┌──

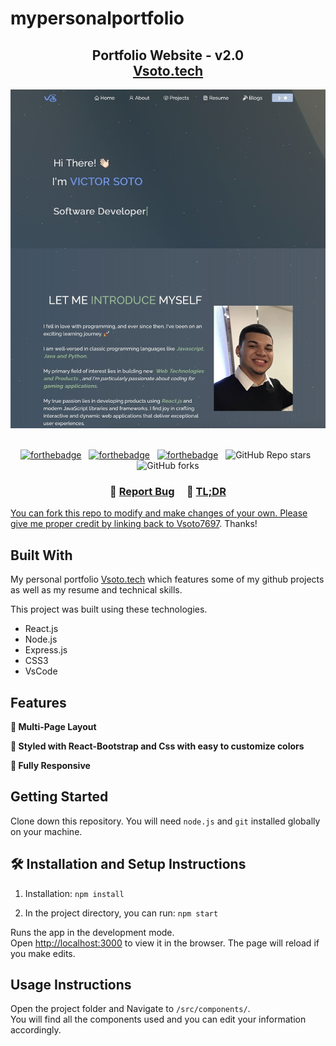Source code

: # mypersonalportfolio
<h2 align="center">
  Portfolio Website - v2.0<br/>
  <a href="https://vsoto7697.github.io/mypersonalportfolio/" target="_blank">Vsoto.tech</a>
</h2>
<div align="center">
  <img alt="Demo" src="./Images/readme-img1.png" />
</div>

<br/>

<center>

[![forthebadge](https://forthebadge.com/images/badges/built-with-love.svg)](https://forthebadge.com) &nbsp;
[![forthebadge](https://forthebadge.com/images/badges/made-with-javascript.svg)](https://forthebadge.com) &nbsp;
[![forthebadge](https://forthebadge.com/images/badges/open-source.svg)](https://forthebadge.com) &nbsp;
![GitHub Repo stars](https://img.shields.io/github/stars/Vsoto7697/mypersonalportfolio?color=red&logo=github&style=for-the-badge) &nbsp;
![GitHub forks](https://img.shields.io/github/forks/Vsoto7697/mypersonalportfolio?color=red&logo=github&style=for-the-badge)

</center>

<h3 align="center">
    🔹
    <a href="https://github.com/Vsoto7697/mypersonalportfolio/issues">Report Bug</a> &nbsp; &nbsp;
    🔹
    <a href="https://github.com/Vsoto7697/mypersonalportfolio/issues>Request Feature</a>
</h3>

## TL;DR

You can fork this repo to modify and make changes of your own. Please give me proper credit by linking back to [Vsoto7697](https://github.com/Vsoto7697/mypersonalportfolio). Thanks!

## Built With

My personal portfolio <a href="https://vsoto7697.github.io/mypersonalportfolio/" target="_blank">Vsoto.tech</a> which features some of my github projects as well as my resume and technical skills.<br/>

This project was built using these technologies.

- React.js
- Node.js
- Express.js
- CSS3
- VsCode

## Features

**📖 Multi-Page Layout**

**🎨 Styled with React-Bootstrap and Css with easy to customize colors**

**📱 Fully Responsive**

## Getting Started

Clone down this repository. You will need `node.js` and `git` installed globally on your machine.

## 🛠 Installation and Setup Instructions

1. Installation: `npm install`

2. In the project directory, you can run: `npm start`

Runs the app in the development mode.\
Open [http://localhost:3000](http://localhost:3000) to view it in the browser.
The page will reload if you make edits.

## Usage Instructions

Open the project folder and Navigate to `/src/components/`. <br/>
You will find all the components used and you can edit your information accordingly.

└──

#### Required action
Every line of the data should be transcribed exactly. Omit the images.

#### Solution for this task
Source code

: # mypersonalportfolio
<h2 align="center">
  Portfolio Website - v2.0<br/>
  <a href="https://vsoto7697.github.io/mypersonalportfolio/" target="_blank">Vsoto.tech</a>
</h2>
<div align="center">
  <img alt="Demo" src="./Images/readme-img1.png" />
</div>

<br/>

<center>

[![forthebadge](https://forthebadge.com/images/badges/built-with-love.svg)](https://forthebadge.com) &nbsp;
[![forthebadge](https://forthebadge.com/images/badges/made-with-javascript.svg)](https://forthebadge.com) &nbsp;
[![forthebadge](https://forthebadge.com/images/badges/open-source.svg)](https://forthebadge.com) &nbsp;
![GitHub Repo stars](https://img.shields.io/github/stars/Vsoto7697/mypersonalportfolio?color=red&logo=github&style=for-the-badge) &nbsp;
![GitHub forks](https://img.shields.io/github/forks/Vsoto7697/mypersonalportfolio?color=red&logo=github&style=for-the-badge)

</center>

<h3 align="center">
    🔹
    <a href="https://github.com/Vsoto7697/mypersonalportfolio/issues">Report Bug</a> &nbsp; &nbsp;
    🔹
    <a href="https://github.com/Vsoto7697/mypersonalportfolio/issues>Request Feature</a>
</h3>

## TL;DR

You can fork this repo to modify and make changes of your own. Please give me proper credit by linking back to [Vsoto7697](https://github.com/Vsoto7697/mypersonalportfolio). Thanks!

## Built With

My personal portfolio <a href="https://vsoto7697.github.io/mypersonalportfolio/" target="_blank">Vsoto.tech</a> which features some of my github projects as well as my resume and technical skills.<br/>

This project was built using these technologies.

- React.js
- Node.js
- Express.js
- CSS3
- VsCode

## Features

**📖 Multi-Page Layout**

**🎨 Styled with React-Bootstrap and Css with easy to customize colors**

**📱 Fully Responsive**

## Getting Started

Clone down this repository. You will need `node.js` and `git` installed globally on your machine.

## 🛠 Installation and Setup Instructions

1. Installation: `npm install`

2. In the project directory, you can run: `npm start`

Runs the app in the development mode.\
Open [http://localhost:3000](http://localhost:3000) to view it in the browser.
The page will reload if you make edits.

## Usage Instructions

Open the project folder and Navigate to `/src/components/`. <br/>
You will find all the components used and you can edit your information accordingly.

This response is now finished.